Everyone: in the interests of keeping conversations civil, how about NOT accusing people of trolling in thread?  If you think someone is trolling, report the posts you feel instead of adding fuel to the fire by making public accusations.


----------



## kenada (Jul 28, 2022)

AbdulAlhazred said:


> Yeah, I'm not saying that I think (and I have no position on what @pemerton thinks) about Moldvay Basic or general sandbox play in terms of where it falls in his analysis. I think its just hard to say based only on "I'm running a sandbox" how that call would be made.
> 
> Lets think about, say, Dungeon World, in terms of being a game that is presumably intended to 'likely produce' the sort of play @pemerton is talking about. You could certainly set a DW game in Mystara. Although there is, at a larger scale, a pretty complete map, it still has a lot of blank spaces in it. In DW Mystara you'd notably create FRONTS and their associated THREATS and whatnot. These are dynamic constructs that evolve independent of the PCs. I could imagine a pretty sandboxy Basic game with similar elements. However the details are probably nailed down more in Basic in terms of each environment (dungeon, whatever). Usually, IME, with DW these things are fairly loosely described, or even generated more-or-less on the fly as things come up. I think the main difference is that DW pretty heavily specifies the sort of player/character facing play that it intends, whereas Basic discusses things more in terms of procedures and logistics and such. So, a DW game is a bit more likely to focus on the interplay between the Fighter and the Thief, where the Basic game is likely to focus a bit more on how many torches and rations they have left.

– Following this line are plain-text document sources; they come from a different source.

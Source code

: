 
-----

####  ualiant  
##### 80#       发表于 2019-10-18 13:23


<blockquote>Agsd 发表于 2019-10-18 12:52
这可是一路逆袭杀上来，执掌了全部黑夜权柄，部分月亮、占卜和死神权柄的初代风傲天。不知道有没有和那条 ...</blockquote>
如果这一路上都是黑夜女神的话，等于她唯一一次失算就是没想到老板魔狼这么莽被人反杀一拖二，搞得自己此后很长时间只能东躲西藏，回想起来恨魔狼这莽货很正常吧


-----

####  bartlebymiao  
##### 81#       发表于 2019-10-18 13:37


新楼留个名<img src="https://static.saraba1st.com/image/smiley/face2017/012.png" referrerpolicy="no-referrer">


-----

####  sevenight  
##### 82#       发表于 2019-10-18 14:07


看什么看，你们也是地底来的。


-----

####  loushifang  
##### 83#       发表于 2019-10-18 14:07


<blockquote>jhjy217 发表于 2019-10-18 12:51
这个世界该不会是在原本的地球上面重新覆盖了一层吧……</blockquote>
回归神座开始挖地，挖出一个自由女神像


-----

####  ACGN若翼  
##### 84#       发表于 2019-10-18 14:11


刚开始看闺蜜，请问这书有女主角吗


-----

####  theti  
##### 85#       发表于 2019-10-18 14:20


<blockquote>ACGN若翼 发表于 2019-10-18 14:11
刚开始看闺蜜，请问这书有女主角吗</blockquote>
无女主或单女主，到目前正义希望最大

A point of clarification. The map in my example is a map of Mystara, but there is no key. It’s like the map of Duskvol in Blades in the Dark where it has some but is otherwise a blank slate. A hex might have e.g., a forest, but the only way to know what’s there is to go discover it.

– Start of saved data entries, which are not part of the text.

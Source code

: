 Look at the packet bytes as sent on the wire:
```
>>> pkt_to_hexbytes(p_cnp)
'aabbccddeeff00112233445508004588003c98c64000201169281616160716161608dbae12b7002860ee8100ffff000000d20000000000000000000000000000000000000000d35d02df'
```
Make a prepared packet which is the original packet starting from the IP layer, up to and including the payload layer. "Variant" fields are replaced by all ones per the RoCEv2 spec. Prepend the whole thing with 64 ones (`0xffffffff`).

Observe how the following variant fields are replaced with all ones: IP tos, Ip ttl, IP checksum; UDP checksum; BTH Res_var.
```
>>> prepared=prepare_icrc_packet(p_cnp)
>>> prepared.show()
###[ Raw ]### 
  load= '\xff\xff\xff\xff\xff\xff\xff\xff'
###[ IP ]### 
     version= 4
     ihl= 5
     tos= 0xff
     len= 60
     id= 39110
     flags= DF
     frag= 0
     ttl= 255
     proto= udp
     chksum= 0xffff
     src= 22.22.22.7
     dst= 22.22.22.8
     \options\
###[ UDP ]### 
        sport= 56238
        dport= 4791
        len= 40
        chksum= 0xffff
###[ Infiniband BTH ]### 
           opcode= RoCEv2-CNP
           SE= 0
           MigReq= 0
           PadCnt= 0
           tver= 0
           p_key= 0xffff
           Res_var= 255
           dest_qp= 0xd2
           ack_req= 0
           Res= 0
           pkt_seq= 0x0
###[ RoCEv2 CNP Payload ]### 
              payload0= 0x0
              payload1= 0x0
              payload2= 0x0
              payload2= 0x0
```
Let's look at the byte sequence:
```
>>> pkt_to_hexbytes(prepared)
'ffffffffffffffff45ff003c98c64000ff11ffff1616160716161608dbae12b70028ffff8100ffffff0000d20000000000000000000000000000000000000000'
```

I admit my example is somewhat contrived. I think you’re going to run into the limits of the procedures and tables in B/X pretty quickly. However, it’s meant to be a thought exercise. If we subject ourselves to these constraints, particularly that we avoid setting the parameters of play in advance, what kind of play results?


----------



## Crimson Longinus (Jul 28, 2022)

Bedrockgames said:


> Again, I think even if just comes down to you making a 50/50 call, the choice is meaningful because the consequences were death. I agree it isn't an informed choice. But it is a very real choice and it wasn't a meaningless choice in way it would have been had, were this an RPG, the GM simply said 1 in 2 chance, which ever direction you choose a car T bones you, because in that instance which direction you choose doesn't matter at all, in the former instance which direction you choose very much mattered (it wasn't a puzzle to crack, your choice may come down to a whim on your part, but it mattered).



But if it is a blind choice on a whim, it is effectively random. It is just that the method of randomisation is blindly picking a direction rather than a die roll. But it's the same thing really.



Bedrockgames said:


> And that is a very far end of the extreme of the choice not being informed. Most choices will fall on a spectrum (another example you may have some indication things are a miss: i.e. you hear on the radio a bank got robbed three blocks from Wyoma Square to something even more informed like you see series of bad omens the closer you get to the bus). But I think even when the choice is essentially made in a vacuum there is a large difference between one where your choice is going to result in disaster or a normal day; and one where your choice has no input into that. The former I would label a meaningful choice.



Yeah, it is true that in practice it is common that the choices are not completely uninformed, they might just be poorly informed.


----------



## hawkeyefan (Jul 28, 2022)

I felt that the OP was fairly clear. I also don't think it’s nearly as contentious as some have taken it.

There are methods that promote authentic play. Authentic meaning that these choices and actions taken matter.

There are methods that don’t promote that kind of authentic play. Railroading, the three clue rule, and the like. These lead to choices and actions that don’t have all that much impact on play.

I don’t really get who would disagree with this. I feel like disagreeing with it means that folks can share examples of railroading that somehow allows for the kind of authenticity that’s being talked about.

Can anyone provide such examples?


----------



## Bedrockgames (Jul 28, 2022)

Crimson Longinus said:


> But if it is a blind choice on a whim, it is effectively random. It is just that the method of randomisation is blindly picking a direction rather than a die roll. But it's the same thing really.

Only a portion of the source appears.